*** Opening SOURCE MATERIAL ***

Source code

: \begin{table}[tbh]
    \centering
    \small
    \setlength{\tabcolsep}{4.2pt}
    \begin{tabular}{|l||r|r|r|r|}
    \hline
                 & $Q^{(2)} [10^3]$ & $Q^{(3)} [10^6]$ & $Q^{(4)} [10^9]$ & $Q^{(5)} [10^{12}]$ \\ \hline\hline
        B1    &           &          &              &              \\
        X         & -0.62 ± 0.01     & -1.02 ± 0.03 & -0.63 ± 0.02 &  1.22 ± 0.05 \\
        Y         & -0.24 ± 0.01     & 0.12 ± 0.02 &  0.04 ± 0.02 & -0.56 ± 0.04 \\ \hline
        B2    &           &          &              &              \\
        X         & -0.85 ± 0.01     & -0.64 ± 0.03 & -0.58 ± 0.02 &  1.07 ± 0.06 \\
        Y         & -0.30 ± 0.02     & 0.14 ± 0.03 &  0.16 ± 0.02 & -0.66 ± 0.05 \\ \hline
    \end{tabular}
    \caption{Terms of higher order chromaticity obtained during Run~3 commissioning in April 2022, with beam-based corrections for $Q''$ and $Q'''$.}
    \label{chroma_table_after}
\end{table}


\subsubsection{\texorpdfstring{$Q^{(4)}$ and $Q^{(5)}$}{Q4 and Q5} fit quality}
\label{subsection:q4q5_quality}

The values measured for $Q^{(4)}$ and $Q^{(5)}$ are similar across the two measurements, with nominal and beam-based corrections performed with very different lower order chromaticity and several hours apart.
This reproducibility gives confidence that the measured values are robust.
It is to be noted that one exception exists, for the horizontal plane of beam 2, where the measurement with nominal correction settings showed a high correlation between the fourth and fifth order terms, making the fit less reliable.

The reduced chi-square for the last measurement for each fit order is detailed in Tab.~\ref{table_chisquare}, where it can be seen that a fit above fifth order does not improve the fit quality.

*** Closing SOURCE MATERIAL ***

§ WHAT TO WORK ON: When a line of the records above contains the string "values", count it once; then give the total and nothing else.

§ ANSWER TO THIS TASK: 2